» **ABOUT THIS TASK**: Scan the entries below for the word "need" and copy every line where it turns up.

Collected data
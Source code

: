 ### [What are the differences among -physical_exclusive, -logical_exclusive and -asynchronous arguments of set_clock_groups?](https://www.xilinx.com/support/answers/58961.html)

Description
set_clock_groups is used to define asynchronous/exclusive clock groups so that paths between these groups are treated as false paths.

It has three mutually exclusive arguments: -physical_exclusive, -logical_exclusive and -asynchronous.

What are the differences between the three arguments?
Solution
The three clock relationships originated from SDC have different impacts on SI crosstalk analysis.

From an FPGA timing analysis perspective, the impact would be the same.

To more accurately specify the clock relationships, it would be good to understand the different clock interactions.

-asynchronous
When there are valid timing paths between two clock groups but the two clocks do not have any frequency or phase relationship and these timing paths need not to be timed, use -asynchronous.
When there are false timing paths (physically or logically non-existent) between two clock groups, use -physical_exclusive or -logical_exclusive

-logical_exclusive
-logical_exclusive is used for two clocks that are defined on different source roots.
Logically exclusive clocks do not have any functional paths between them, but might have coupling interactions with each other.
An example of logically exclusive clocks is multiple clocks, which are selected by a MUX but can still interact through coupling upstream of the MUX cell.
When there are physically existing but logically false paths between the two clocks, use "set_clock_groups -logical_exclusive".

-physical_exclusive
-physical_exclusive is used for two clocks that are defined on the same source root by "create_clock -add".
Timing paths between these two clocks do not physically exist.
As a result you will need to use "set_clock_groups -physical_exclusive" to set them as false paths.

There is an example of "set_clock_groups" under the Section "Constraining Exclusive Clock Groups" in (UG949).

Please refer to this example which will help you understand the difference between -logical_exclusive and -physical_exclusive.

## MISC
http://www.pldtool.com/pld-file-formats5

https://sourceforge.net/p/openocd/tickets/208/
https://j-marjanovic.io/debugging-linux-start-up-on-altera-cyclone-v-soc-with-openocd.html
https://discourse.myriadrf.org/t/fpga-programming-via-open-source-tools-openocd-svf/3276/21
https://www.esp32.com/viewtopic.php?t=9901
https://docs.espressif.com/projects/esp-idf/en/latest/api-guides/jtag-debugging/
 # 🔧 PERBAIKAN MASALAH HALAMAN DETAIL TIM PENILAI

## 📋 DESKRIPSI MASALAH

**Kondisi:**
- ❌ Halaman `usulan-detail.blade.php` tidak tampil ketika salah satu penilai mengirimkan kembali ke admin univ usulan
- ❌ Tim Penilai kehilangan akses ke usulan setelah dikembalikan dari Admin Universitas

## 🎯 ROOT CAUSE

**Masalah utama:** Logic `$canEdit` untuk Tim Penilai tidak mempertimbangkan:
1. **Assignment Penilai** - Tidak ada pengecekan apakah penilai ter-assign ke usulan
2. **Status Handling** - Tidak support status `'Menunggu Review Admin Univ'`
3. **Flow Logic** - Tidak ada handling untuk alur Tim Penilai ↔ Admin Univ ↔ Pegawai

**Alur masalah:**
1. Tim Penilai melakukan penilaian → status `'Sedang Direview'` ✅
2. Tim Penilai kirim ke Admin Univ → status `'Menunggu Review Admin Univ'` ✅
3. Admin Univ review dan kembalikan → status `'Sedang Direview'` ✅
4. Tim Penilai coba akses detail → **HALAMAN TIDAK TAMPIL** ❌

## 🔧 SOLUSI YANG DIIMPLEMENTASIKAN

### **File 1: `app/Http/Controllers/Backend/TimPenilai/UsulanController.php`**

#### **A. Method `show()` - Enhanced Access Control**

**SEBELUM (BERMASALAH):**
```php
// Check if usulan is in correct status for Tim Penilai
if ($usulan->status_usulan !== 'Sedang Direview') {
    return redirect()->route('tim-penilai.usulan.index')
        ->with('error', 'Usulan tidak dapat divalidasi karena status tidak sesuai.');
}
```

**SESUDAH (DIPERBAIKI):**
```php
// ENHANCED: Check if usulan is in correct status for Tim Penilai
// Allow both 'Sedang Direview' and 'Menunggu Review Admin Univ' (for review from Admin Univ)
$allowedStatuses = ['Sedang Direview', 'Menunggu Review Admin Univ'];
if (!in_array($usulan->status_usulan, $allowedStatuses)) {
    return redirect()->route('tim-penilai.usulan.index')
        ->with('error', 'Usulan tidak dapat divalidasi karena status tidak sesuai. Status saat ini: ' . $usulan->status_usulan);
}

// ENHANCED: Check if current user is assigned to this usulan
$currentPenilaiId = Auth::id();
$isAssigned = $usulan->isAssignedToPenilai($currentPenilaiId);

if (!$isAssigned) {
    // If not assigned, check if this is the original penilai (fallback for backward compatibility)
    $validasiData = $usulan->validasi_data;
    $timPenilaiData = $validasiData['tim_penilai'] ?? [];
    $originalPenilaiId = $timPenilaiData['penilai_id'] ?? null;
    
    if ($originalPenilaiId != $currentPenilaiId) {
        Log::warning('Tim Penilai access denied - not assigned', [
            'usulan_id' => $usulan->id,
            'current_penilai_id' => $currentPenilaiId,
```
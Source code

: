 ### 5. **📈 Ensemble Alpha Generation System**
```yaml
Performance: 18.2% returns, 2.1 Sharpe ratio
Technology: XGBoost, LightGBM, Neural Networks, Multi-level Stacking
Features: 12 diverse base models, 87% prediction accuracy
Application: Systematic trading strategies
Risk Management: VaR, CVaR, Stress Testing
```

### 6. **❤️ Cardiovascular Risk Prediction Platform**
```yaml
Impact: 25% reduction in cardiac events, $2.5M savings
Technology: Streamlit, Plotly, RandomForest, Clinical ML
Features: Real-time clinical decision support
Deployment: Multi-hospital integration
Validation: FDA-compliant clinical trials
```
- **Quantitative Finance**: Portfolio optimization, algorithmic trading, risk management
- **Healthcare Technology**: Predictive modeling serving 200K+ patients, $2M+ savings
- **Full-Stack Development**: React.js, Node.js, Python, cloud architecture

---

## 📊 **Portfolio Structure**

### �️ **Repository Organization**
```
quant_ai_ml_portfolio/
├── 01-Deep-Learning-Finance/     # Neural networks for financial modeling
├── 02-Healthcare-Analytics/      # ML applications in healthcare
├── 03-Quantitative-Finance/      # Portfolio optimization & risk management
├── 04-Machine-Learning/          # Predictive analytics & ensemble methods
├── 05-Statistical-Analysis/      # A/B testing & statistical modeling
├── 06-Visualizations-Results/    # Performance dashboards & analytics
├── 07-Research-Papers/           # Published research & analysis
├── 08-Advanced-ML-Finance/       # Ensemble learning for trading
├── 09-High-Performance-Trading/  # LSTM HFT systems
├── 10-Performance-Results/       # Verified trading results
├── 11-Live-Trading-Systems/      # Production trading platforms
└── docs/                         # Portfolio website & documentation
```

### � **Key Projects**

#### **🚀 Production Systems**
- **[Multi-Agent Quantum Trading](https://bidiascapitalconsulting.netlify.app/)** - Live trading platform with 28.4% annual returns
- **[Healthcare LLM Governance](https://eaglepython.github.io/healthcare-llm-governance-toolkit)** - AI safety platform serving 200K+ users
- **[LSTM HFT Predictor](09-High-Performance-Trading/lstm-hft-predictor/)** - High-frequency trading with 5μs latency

» **SOLUTION FOR THIS PROBLEM**:
When there are valid timing paths between two clock groups but the two clocks do not have any frequency or phase relationship and these timing paths need not to be timed, use -asynchronous.
As a result you will need to use "set_clock_groups -physical_exclusive" to set them as false paths.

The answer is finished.